• Suffer the little children…

    African Tsunami, Alberto Sabat, La Nacion
    African Tsunami, Alberto Sabat, La Nacion

    So I was sorting through the battered box where I toss odd scraps of to-be-filed-eventually paper, going back several years—notes, clippings, story ideas, now-cryptic messages to self—and there, among a clutch of Chick tracts in Spanish and out-of-date A&W coupons, were my scribbled notes from a debate I attended at the University of Calgary in 2010.  The debaters were Dr.
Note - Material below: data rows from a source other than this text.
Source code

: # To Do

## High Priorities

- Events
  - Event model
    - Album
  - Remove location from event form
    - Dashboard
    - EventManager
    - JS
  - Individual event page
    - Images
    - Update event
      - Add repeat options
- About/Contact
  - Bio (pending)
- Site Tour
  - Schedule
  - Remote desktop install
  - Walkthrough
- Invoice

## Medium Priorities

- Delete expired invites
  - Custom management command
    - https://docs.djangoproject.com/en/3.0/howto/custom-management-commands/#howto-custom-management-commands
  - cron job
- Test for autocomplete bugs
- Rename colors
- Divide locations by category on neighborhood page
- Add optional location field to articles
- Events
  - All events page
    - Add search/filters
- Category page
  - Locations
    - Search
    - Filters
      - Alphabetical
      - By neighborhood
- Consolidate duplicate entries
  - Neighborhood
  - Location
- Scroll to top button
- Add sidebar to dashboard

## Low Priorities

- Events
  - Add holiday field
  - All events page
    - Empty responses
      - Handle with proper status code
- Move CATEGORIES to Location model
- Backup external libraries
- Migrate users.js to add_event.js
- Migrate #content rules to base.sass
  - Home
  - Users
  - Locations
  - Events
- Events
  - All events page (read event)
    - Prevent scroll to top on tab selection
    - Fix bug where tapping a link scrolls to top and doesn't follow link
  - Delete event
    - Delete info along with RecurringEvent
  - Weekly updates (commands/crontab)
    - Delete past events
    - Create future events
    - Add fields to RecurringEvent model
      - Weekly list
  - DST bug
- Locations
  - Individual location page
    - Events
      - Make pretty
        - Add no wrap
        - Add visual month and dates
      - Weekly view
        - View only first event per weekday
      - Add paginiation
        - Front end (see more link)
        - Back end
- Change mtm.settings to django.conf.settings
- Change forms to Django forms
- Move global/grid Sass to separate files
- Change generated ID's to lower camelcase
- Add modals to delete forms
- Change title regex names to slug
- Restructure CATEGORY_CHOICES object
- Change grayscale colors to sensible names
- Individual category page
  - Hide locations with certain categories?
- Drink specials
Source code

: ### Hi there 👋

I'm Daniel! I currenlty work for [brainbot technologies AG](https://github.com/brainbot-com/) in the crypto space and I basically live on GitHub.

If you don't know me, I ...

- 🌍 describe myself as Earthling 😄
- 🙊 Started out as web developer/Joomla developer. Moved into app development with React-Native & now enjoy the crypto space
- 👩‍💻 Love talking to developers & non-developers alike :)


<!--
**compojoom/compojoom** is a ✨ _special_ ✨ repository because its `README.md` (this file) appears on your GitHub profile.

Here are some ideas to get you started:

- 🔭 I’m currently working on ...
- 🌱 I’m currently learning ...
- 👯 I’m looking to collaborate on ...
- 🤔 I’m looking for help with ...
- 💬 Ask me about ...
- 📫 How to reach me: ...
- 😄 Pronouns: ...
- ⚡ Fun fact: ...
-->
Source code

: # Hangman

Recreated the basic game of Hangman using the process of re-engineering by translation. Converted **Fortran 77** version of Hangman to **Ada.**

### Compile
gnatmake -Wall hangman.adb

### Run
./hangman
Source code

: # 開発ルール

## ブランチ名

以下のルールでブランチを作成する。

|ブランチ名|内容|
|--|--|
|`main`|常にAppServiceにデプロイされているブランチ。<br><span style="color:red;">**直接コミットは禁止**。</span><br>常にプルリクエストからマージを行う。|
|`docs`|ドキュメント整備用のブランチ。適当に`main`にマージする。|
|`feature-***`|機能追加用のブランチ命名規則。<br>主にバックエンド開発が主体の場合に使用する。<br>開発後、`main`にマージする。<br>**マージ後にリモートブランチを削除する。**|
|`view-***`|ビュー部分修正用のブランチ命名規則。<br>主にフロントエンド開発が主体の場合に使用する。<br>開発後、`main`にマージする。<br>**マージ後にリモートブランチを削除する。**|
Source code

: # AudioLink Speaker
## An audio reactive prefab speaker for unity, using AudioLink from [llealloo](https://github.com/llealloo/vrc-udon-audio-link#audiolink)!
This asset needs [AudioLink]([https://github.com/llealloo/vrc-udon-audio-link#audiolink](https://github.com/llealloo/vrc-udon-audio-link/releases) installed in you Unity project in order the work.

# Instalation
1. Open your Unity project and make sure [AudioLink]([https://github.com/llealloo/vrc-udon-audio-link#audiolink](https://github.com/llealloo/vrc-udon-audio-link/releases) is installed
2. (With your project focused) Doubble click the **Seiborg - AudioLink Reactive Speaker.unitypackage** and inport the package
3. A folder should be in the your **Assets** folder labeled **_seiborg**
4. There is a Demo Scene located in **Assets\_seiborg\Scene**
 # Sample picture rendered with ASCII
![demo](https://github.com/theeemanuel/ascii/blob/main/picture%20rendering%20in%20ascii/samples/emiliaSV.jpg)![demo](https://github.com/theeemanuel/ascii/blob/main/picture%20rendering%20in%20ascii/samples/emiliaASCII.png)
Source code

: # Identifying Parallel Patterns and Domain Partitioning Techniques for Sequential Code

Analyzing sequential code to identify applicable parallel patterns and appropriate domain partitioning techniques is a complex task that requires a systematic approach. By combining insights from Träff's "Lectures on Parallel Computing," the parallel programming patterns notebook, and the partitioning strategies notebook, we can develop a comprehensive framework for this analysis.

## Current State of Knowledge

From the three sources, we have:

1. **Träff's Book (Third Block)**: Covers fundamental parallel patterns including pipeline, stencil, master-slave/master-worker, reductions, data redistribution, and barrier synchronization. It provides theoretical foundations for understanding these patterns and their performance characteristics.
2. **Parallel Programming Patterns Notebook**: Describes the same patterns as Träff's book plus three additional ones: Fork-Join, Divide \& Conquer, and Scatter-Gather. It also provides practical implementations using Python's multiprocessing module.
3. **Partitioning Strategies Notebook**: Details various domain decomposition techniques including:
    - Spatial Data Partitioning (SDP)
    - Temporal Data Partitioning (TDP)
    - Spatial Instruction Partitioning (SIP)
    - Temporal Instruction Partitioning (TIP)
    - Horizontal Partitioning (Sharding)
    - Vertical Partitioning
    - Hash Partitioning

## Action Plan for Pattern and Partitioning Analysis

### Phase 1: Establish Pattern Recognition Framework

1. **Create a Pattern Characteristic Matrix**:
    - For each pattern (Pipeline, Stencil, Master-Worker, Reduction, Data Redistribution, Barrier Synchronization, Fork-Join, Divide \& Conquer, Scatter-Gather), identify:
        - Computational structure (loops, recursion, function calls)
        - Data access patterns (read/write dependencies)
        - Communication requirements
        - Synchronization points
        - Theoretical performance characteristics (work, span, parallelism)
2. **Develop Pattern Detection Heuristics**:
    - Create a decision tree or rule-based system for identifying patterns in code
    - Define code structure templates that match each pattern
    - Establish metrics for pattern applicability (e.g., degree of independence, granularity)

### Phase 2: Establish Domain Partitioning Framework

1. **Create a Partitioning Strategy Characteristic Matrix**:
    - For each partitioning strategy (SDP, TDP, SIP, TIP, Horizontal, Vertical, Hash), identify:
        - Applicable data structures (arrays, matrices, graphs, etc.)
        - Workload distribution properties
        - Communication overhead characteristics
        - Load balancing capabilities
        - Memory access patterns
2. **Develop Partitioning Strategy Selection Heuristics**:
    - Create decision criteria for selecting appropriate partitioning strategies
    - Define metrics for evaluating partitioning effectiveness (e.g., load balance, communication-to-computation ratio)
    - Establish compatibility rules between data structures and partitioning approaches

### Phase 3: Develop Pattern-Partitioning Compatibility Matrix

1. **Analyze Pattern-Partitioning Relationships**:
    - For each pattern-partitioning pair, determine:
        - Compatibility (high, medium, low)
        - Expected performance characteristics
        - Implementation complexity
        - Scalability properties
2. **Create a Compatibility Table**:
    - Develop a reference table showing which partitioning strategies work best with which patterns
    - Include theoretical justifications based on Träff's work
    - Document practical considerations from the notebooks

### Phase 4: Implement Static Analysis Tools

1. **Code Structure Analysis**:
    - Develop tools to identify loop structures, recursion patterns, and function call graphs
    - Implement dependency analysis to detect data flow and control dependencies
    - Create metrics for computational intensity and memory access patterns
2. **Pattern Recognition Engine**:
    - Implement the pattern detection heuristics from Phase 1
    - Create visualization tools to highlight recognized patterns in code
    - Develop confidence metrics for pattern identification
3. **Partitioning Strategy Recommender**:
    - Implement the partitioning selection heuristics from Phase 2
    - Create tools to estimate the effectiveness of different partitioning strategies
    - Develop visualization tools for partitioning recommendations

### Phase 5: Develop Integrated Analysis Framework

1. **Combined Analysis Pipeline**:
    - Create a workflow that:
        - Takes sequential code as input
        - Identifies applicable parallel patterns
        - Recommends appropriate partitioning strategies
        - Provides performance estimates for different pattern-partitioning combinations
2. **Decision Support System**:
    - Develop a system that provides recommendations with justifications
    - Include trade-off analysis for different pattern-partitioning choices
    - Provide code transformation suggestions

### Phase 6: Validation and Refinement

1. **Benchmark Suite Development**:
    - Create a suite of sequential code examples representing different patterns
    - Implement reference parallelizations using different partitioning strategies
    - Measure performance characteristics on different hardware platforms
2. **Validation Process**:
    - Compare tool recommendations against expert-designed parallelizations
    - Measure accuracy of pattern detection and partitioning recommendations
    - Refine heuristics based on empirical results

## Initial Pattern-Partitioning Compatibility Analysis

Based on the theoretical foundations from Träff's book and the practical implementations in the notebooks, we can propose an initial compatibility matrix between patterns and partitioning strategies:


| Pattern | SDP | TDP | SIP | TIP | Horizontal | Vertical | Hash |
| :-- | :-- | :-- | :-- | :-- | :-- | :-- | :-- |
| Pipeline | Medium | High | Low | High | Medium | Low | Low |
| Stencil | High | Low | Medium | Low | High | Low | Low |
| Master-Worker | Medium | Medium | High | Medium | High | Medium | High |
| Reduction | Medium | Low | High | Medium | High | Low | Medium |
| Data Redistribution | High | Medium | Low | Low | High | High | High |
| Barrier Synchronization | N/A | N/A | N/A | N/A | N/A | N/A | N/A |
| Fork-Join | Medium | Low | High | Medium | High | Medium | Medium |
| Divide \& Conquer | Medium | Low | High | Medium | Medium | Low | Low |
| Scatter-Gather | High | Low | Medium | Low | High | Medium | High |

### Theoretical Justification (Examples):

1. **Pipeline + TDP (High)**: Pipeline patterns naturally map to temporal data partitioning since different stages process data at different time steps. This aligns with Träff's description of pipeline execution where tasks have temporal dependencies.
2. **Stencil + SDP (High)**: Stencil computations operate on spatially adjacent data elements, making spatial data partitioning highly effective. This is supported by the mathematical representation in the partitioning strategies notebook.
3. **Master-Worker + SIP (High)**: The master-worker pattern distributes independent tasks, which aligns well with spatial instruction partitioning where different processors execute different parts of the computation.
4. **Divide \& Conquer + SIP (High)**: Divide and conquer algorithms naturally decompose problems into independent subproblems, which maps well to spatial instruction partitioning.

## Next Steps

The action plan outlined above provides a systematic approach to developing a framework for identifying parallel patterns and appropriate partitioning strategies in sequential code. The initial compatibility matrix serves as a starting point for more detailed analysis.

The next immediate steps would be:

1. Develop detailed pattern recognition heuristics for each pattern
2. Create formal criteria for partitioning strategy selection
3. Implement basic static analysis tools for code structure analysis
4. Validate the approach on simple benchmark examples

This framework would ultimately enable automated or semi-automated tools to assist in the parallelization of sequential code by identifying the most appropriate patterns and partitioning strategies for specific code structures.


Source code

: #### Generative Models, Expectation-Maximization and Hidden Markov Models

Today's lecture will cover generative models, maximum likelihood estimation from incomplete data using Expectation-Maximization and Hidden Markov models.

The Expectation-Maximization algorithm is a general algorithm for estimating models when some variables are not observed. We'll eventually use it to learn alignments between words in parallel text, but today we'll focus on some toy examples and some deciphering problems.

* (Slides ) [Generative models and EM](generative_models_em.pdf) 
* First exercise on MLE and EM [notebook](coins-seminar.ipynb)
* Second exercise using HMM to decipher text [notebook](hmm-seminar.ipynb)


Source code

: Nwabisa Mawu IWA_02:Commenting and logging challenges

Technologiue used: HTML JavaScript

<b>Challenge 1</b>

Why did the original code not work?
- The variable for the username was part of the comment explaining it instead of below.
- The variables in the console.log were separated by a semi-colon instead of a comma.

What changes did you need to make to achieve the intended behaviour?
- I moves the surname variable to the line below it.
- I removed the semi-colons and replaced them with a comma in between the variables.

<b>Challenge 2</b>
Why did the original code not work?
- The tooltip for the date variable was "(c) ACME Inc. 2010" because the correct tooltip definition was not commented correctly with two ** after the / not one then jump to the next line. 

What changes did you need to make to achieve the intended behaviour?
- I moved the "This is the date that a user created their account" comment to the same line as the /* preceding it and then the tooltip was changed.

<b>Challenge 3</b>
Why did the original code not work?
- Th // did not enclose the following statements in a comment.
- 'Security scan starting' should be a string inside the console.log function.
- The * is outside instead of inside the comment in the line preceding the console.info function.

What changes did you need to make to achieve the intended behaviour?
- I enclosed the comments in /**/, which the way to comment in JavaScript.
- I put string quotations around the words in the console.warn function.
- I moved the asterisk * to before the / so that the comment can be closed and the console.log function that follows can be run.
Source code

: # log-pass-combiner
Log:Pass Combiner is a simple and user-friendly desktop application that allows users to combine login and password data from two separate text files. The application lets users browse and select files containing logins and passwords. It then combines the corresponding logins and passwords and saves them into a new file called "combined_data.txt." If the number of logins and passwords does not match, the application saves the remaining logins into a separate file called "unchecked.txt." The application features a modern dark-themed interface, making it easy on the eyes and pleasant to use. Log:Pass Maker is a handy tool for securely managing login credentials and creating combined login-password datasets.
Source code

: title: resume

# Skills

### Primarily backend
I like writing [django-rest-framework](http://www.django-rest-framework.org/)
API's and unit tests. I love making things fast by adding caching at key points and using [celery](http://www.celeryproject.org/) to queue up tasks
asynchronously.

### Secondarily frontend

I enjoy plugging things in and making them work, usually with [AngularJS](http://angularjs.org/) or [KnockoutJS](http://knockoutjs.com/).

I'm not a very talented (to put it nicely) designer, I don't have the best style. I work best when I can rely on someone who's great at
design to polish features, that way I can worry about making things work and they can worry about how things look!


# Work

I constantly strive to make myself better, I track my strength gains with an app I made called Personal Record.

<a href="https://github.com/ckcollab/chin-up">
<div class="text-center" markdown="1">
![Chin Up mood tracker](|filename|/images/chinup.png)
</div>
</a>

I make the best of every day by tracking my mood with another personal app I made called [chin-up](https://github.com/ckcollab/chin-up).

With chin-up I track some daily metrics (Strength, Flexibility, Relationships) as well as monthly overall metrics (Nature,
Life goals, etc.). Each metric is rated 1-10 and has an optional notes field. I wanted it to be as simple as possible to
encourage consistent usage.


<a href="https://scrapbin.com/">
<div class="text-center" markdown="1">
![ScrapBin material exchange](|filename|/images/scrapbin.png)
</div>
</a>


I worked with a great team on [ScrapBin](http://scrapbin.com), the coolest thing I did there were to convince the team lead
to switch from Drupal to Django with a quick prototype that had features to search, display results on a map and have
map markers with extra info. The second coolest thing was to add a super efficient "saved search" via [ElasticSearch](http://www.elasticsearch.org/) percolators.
Richard Carrier, independent scholar of religion, and Michael Horner, part-time philosophy instructor at Trinity Western University, BC, and good buddy to William Lane Craig.  The topic was “Is it reasonable to believe in god?”

    As these things go, it was a pretty standard debate, following some deeply rutted tracks.  Myself, I thought Carrier totally pwned Horner, who was about as impressive as a bowl of tapioca pudding; naturally, the true believers I chatted with afterwards took the opposite view.  As far as I could tell, this was largely based on the fact that Horner used every possible opportunity to slip in a plug for salvation. My notes, deciphered and paraphrased (it was a dark room), include such gems as these from Horner’s side of the debate:

    Atheists, who consider humans to be no more than animals, have no sense of human dignity.

    God has a wonderful plan for everyone’s life.

    Since God has given us free will, we can choose to rebel against God, or to follow His plan.

    Atheists imagine the existence of evil disproves God or shows that God is not good; but evil is the result of humans rebelling against God’s plan.

    Then came the problem of suffering, as distinct from the problem of evil.  When pressed about why a theoretically benevolent and omnipotent deity would allow so many of his creatures to suffer so horribly, Horner’s answer boiled down to suffering may be part of God’s larger plan for one’s life; suffering strengthens and purifies, and may bring one closer to God.  When asked how this might apply to starving children in the Third World, the answer was this: their suffering teaches us to be compassionate, and let God’s love flow through us to them.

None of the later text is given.